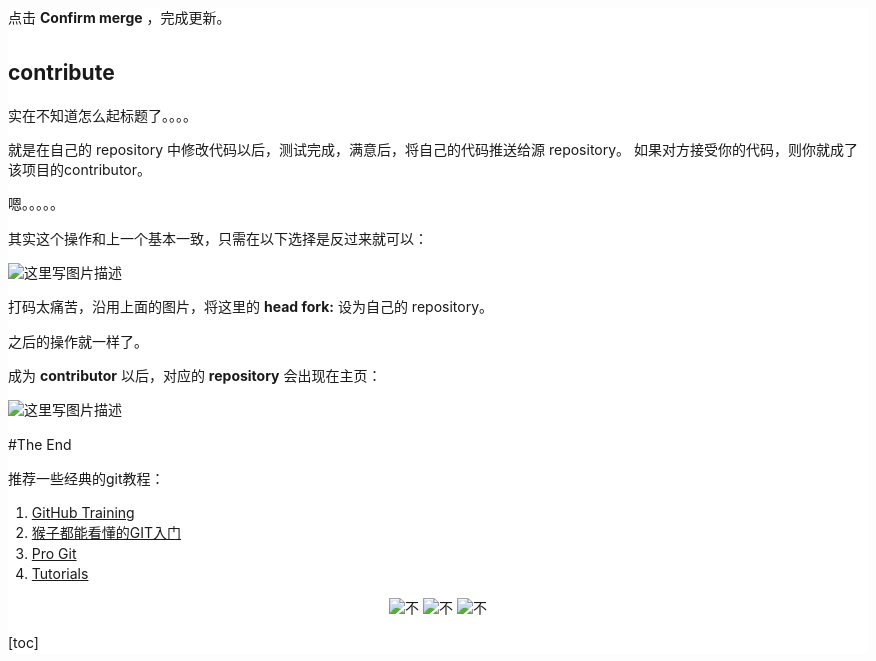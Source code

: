 点击 **Confirm merge** ，完成更新。

## contribute
实在不知道怎么起标题了。。。。

就是在自己的 repository 中修改代码以后，测试完成，满意后，将自己的代码推送给源 repository。
如果对方接受你的代码，则你就成了该项目的contributor。

嗯。。。。。

其实这个操作和上一个基本一致，只需在以下选择是反过来就可以：

![这里写图片描述](http://img.blog.csdn.net/20160522113413693)

打码太痛苦，沿用上面的图片，将这里的 **head fork:** 设为自己的 repository。

之后的操作就一样了。

成为 **contributor** 以后，对应的 **repository** 会出现在主页：

![这里写图片描述](http://img.blog.csdn.net/20160522151606480)



#The End

推荐一些经典的git教程：

1.	[GitHub Training](https://training.github.com/)
2.	[猴子都能看懂的GIT入门](http://backlogtool.com/git-guide/cn/)
3.	[Pro Git](https://git-scm.com/book/zh/v1)
4.	[Tutorials](https://www.atlassian.com/git/tutorials/comparing-workflows)


<center>
<img src="https://octodex.github.com/images/motherhubbertocat.png" width = "120" height = "120" alt="不" />
<img src="https://octodex.github.com/images/minertocat.png" width = "120" height = "120" alt="不" />
<img src="https://octodex.github.com/images/mountietocat.png" width = "120" height = "120" alt="不" />
</center>

[toc]
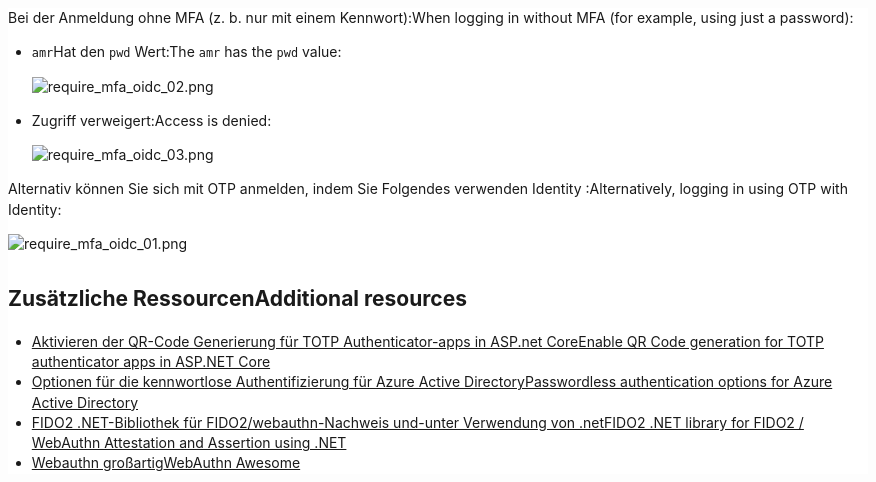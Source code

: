 <span data-ttu-id="2f1b7-220">Bei der Anmeldung ohne MFA (z. b. nur mit einem Kennwort):</span><span class="sxs-lookup"><span data-stu-id="2f1b7-220">When logging in without MFA (for example, using just a password):</span></span>

* <span data-ttu-id="2f1b7-221">`amr`Hat den `pwd` Wert:</span><span class="sxs-lookup"><span data-stu-id="2f1b7-221">The `amr` has the `pwd` value:</span></span>

    ![require_mfa_oidc_02.png](mfa/_static/require_mfa_oidc_02.png)

* <span data-ttu-id="2f1b7-223">Zugriff verweigert:</span><span class="sxs-lookup"><span data-stu-id="2f1b7-223">Access is denied:</span></span>

    ![require_mfa_oidc_03.png](mfa/_static/require_mfa_oidc_03.png)

<span data-ttu-id="2f1b7-225">Alternativ können Sie sich mit OTP anmelden, indem Sie Folgendes verwenden Identity :</span><span class="sxs-lookup"><span data-stu-id="2f1b7-225">Alternatively, logging in using OTP with Identity:</span></span>

![require_mfa_oidc_01.png](mfa/_static/require_mfa_oidc_01.png)

## <a name="additional-resources"></a><span data-ttu-id="2f1b7-227">Zusätzliche Ressourcen</span><span class="sxs-lookup"><span data-stu-id="2f1b7-227">Additional resources</span></span>

* [<span data-ttu-id="2f1b7-228">Aktivieren der QR-Code Generierung für TOTP Authenticator-apps in ASP.net Core</span><span class="sxs-lookup"><span data-stu-id="2f1b7-228">Enable QR Code generation for TOTP authenticator apps in ASP.NET Core</span></span>](xref:security/authentication/identity-enable-qrcodes)
* [<span data-ttu-id="2f1b7-229">Optionen für die kennwortlose Authentifizierung für Azure Active Directory</span><span class="sxs-lookup"><span data-stu-id="2f1b7-229">Passwordless authentication options for Azure Active Directory</span></span>](/azure/active-directory/authentication/concept-authentication-passwordless)
* [<span data-ttu-id="2f1b7-230">FIDO2 .NET-Bibliothek für FIDO2/webauthn-Nachweis und-unter Verwendung von .net</span><span class="sxs-lookup"><span data-stu-id="2f1b7-230">FIDO2 .NET library for FIDO2 / WebAuthn Attestation and Assertion using .NET</span></span>](https://github.com/abergs/fido2-net-lib)
* [<span data-ttu-id="2f1b7-231">Webauthn großartig</span><span class="sxs-lookup"><span data-stu-id="2f1b7-231">WebAuthn Awesome</span></span>](https://github.com/herrjemand/awesome-webauthn)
:::
Every line with "这里写图片描述" in it should be copied from the entries.

*ANSWER AREA*
![这里写图片描述](http://img.blog.csdn.net/20160522113413693)
![这里写图片描述](http://img.blog.csdn.net/20160522151606480)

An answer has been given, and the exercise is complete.